The Galleries (formerly The Mall Bristol, but originally opened in 1991 as The Galleries Shopping Centre) is a shopping centre in the Broadmead area of Bristol city centre, England. Functioning as one of the city's retail centres, it is a three-storey building, which spans over Fairfax Street. Plans to demolish the building and replace it with a mixed-use development were approved in January 2025.

==History==
The Galleries Shopping Centre, as it was originally known, opened in October 1991 in the wake of a UK recession. It was later bought by The Mall Shopping Centre Fund (and renamed The Mall Bristol), managed by Capital & Regional and Aviva Investors. It replaced shops including a large Woolworths on the north side of Fairfax Street, and on the south side Fairfax House (a Co-operative department store opened in March 1962) where the Galleries car park now stands.

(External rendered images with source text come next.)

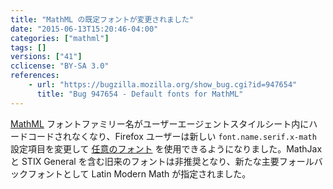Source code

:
 ```yaml
---
title: "MathML の既定フォントが変更されました"
date: "2015-06-13T15:20:46-04:00"
categories: ["mathml"]
tags: []
versions: ["41"]
cclicense: "BY-SA 3.0"
references:
    - url: "https://bugzilla.mozilla.org/show_bug.cgi?id=947654"
      title: "Bug 947654 - Default fonts for MathML"
---
```

[MathML](https://developer.mozilla.org/ja/docs/Web/MathML) フォントファミリー名がユーザーエージェントスタイルシート内にハードコードされなくなり、Firefox ユーザーは新しい `font.name.serif.x-math` 設定項目を変更して [任意のフォント](https://developer.mozilla.org/ja/docs/Mozilla/MathML_Project/Fonts) を使用できるようになりました。MathJax と STIX General を含む旧来のフォントは非推奨となり、新たな主要フォールバックフォントとして Latin Modern Math が指定されました。
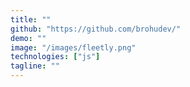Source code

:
 ```yaml
---
title: ""
github: "https://github.com/brohudev/"
demo: ""
image: "/images/fleetly.png"
technologies: ["js"]
tagline: ""
---
```

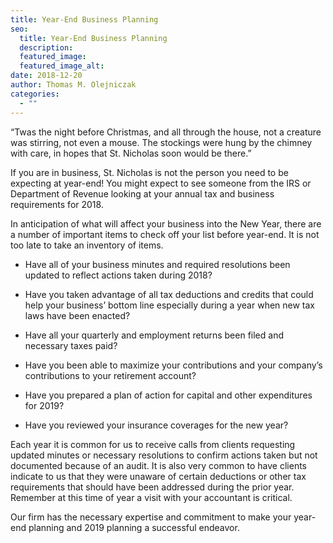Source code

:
 ```yaml
---
title: Year-End Business Planning
seo:
  title: Year-End Business Planning
  description:
  featured_image:
  featured_image_alt:
date: 2018-12-20
author: Thomas M. Olejniczak
categories:
  - ""
---
```


“Twas the night before Christmas, and all through the house, not a creature was stirring, not even a mouse. The stockings were hung by the chimney with care, in hopes that St. Nicholas soon would be there.”

If you are in business, St. Nicholas is not the person you need to be expecting at year-end! You might expect to see someone from the IRS or Department of Revenue looking at your annual tax and business requirements for 2018.

In anticipation of what will affect your business into the New Year, there are a number of important items to check off your list before year-end. It is not too late to take an inventory of items.

- Have all of your business minutes and required resolutions been updated to reflect actions taken during 2018?

- Have you taken advantage of all tax deductions and credits that could help your business’ bottom line especially during a year when new tax laws have been enacted?

- Have all your quarterly and employment returns been filed and necessary taxes paid?

- Have you been able to maximize your contributions and your company’s contributions to your retirement account?

- Have you prepared a plan of action for capital and other expenditures for 2019?

- Have you reviewed your insurance coverages for the new year?

Each year it is common for us to receive calls from clients requesting updated minutes or necessary resolutions to confirm actions taken but not documented because of an audit. It is also very common to have clients indicate to us that they were unaware of certain deductions or other tax requirements that should have been addressed during the prior year. Remember at this time of year a visit with your accountant is critical.

Our firm has the necessary expertise and commitment to make your year-end planning and 2019 planning a successful endeavor.
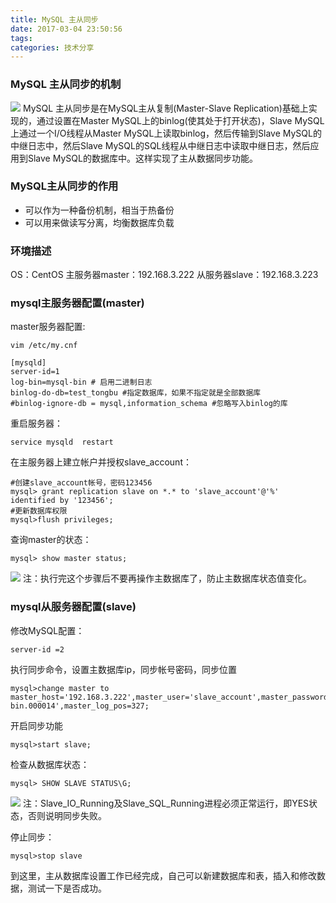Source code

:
 ```yaml
---
title: MySQL 主从同步
date: 2017-03-04 23:50:56
tags:
categories: 技术分享
---
```

### MySQL 主从同步的机制
![](/blog/images/20170304/Master-Slave.jpg)
MySQL 主从同步是在MySQL主从复制(Master-Slave Replication)基础上实现的，通过设置在Master MySQL上的binlog(使其处于打开状态)，Slave MySQL上通过一个I/O线程从Master MySQL上读取binlog，然后传输到Slave MySQL的中继日志中，然后Slave MySQL的SQL线程从中继日志中读取中继日志，然后应用到Slave MySQL的数据库中。这样实现了主从数据同步功能。

### MySQL主从同步的作用
- 可以作为一种备份机制，相当于热备份
- 可以用来做读写分离，均衡数据库负载

### 环境描述
OS：CentOS
主服务器master：192.168.3.222
从服务器slave：192.168.3.223

### mysql主服务器配置(master)
master服务器配置:
```
vim /etc/my.cnf
```

```
[mysqld]
server-id=1
log-bin=mysql-bin # 启用二进制日志
binlog-do-db=test_tongbu #指定数据库，如果不指定就是全部数据库
#binlog-ignore-db = mysql,information_schema #忽略写入binlog的库
```

重启服务器：
```
service mysqld  restart
```

在主服务器上建立帐户并授权slave_account：

```
#创建slave_account帐号，密码123456
mysql> grant replication slave on *.* to 'slave_account'@'%' identified by '123456';
#更新数据库权限
mysql>flush privileges;
```
查询master的状态：
```
mysql> show master status;
```
![](/blog/images/20170304/master-status.jpg)
注：执行完这个步骤后不要再操作主数据库了，防止主数据库状态值变化。

### mysql从服务器配置(slave)
修改MySQL配置：
```
server-id =2  
```

执行同步命令，设置主数据库ip，同步帐号密码，同步位置
```
mysql>change master to master_host='192.168.3.222',master_user='slave_account',master_password='123456',master_log_file='mysql-bin.000014',master_log_pos=327;
```
开启同步功能
```
mysql>start slave;
```
检查从数据库状态：
```
mysql> SHOW SLAVE STATUS\G;
```
![](/blog/images/20170304/slave-status.jpg)
注：Slave_IO_Running及Slave_SQL_Running进程必须正常运行，即YES状态，否则说明同步失败。

停止同步：
```
mysql>stop slave
```
到这里，主从数据库设置工作已经完成，自己可以新建数据库和表，插入和修改数据，测试一下是否成功。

One of the entrances, called "The Greyhound", was originally a historic public house which closed in the early 1990s and was incorporated into the building as an entrance.

In January 2011, the centre was sold to HSBC European Active Real Estate Trust for £50.1 million, and the name reverted to The Galleries.

With the opening of Cabot Circus and the recession of 2008, many of the chain shops moved out of the Galleries and into the new Cabot Circus. This resulted in several vacant shops and a decline of what was Bristol's main shopping centre in the 1990s and 2000s.

In 2019, the centre was sold by InfraRed Capital to LaSalle Investment Management for about £32 million.

==Redevelopment==
Over the years, there have been a few re-developments. In 2011, the food court was moved from the top floor to the middle floor. There was a £1.5 million project to redevelop the entrances and to refurbish the mall in 2013.

In 2021, plans were announced to turn the shopping centre over the next five to ten years into a mixed development of residential property, offices and retail space. Since 2008, The Galleries had struggled to compete with the newer and larger Broadmead shopping mall, Cabot Circus. The plans were approved in January 2025.

==Transport ==
The Galleries is within walking distance of Bristol Temple Meads station and is served by First West of England bus services at nearby bus stops. There is also a car park with nearly 1,000 spaces, which can be accessed from Fairfax Street and New Gate.